ESDR Future Leaders Academy 2024
Grantee: European Society for Dermatological Research
Amount: EUR 25,000
Grant category: Research Networking
Year: 2024
Geography: Switzerland
The 2024 ESDR Academy for Future Leaders in Dermatology entitled “Translational innovation in dermatology” will be held 10-12 October 2024 in Uppsala, Sweden. The goal of this initiative is to foster excellence in academic dermatology and encourage gifted young dermatologists to further pursue their careers through guidance and mentoring. The program is primarily open to European residents currently engaged in skin-related research (MD, PhD, Post-Doc). The selected applicants will give oral presentation of their work and current research. The program will be completed by talks from selected senior scientists, from Future Leaders alumni serving as mentors and from guest speakers.

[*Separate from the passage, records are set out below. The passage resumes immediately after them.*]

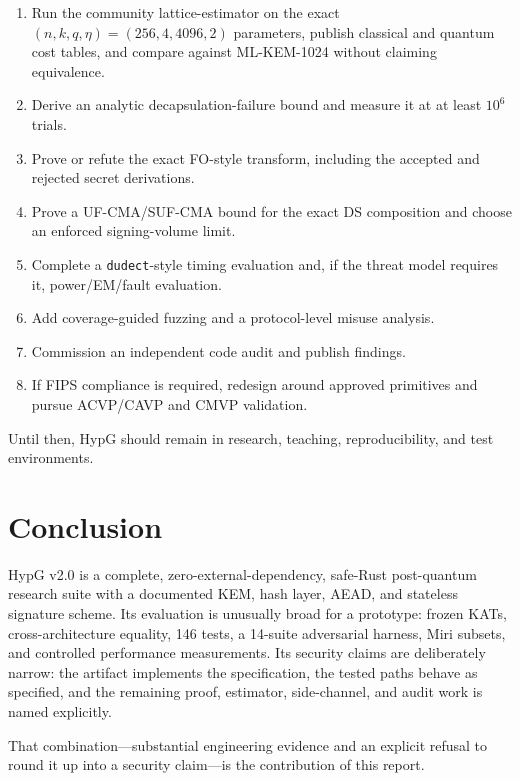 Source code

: \documentclass[runningheads]{llncs}
\begin{document}
\begin{enumerate}[leftmargin=*]
\item Run the community lattice-estimator on the exact
  $(n,k,q,\eta)=(256,4,4096,2)$ parameters, publish classical and
  quantum cost tables, and compare against ML-KEM-1024 without claiming
  equivalence.
\item Derive an analytic decapsulation-failure bound and measure it at
  at least $10^6$ trials.
\item Prove or refute the exact FO-style transform, including the
  accepted and rejected secret derivations.
\item Prove a UF-CMA/SUF-CMA bound for the exact DS composition and
  choose an enforced signing-volume limit.
\item Complete a \texttt{dudect}-style timing evaluation and, if the
  threat model requires it, power/EM/fault evaluation.
\item Add coverage-guided fuzzing and a protocol-level misuse analysis.
\item Commission an independent code audit and publish findings.
\item If FIPS compliance is required, redesign around approved
  primitives and pursue ACVP/CAVP and CMVP validation.
\end{enumerate}

Until then, HypG should remain in research, teaching, reproducibility,
and test environments.

\section{Conclusion}
\label{sec:conclusion}

HypG v2.0 is a complete, zero-external-dependency, safe-Rust
post-quantum research suite with a documented KEM, hash layer, AEAD, and
stateless signature scheme.  Its evaluation is unusually broad for a
prototype: frozen KATs, cross-architecture equality, 146 tests, a
14-suite adversarial harness, Miri subsets, and controlled performance
measurements.  Its security claims are deliberately narrow: the
artifact implements the specification, the tested paths behave as
specified, and the remaining proof, estimator, side-channel, and audit
work is named explicitly.

That combination---substantial engineering evidence and an explicit
refusal to round it up into a security claim---is the contribution of
this report.
\end{document}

Besides scientific sessions there is a strong emphasis on encouraging young people to network and to exchange ideas.
More information: https://esdrmeeting.org/
Single-cell ribosome profiling to monitor the translational landscape in skin wound healing
Grantee: Ataman Sendoel, Assistant Professor, University of Zurich
Amount: DKK 3,979,800
Grant category: Research Grants in open competition
Year: 2024
Geography: Switzerland
Ataman Sendoel’s project seeks to improve our understanding of how genes are translated to protein during wound healing and clarify the potential of the involved pathways as drug targets.
Impaired wound healing poses a substantial medical challenge, particularly among the elderly. Understanding the gene expression changes during wound repair is therefore essential for devising new strategies to enhance wound healing in aging and disease.
While transcriptional (i.e., going from DNA to messenger-RNA) control has been extensively studied in the skin, recent studies have indicated that cellular behavior is strongly coupled to the regulation of translation (i.e., going from messenger-RNA to protein). However, how translation is controlled during wound repair and how its deregulation mechanistically contributes to impaired wound repair in aging remains unknown.
In this project, Ataman Sendoel and his team will exploit an in vivo strategy to comprehensively map the function of the translational landscape in skin wound healing. Leveraging a single-cell ribosome (an intracellular protein complex that translates messenger-RNA to protein) profiling strategy in vivo, the team will monitor skin cells during different wound healing stages. By coupling this with single-cell RNA sequencing, they will determine cell-type-specific translational efficiencies and identify factors relevant to wound repair in aging.
Finally, Ataman Sendoel and his team aim to carry out a mini-screen to identify FDA-approved drugs that selectively increase the translational efficiency of skin wound repair factors.
Collectively, these data will provide systematic insights into the translational landscape of skin wound repair, and how deregulated translation leads to impaired wound repair. It may also clarify if protein synthesis pathways could be targeted therapeutically to restore wound healing.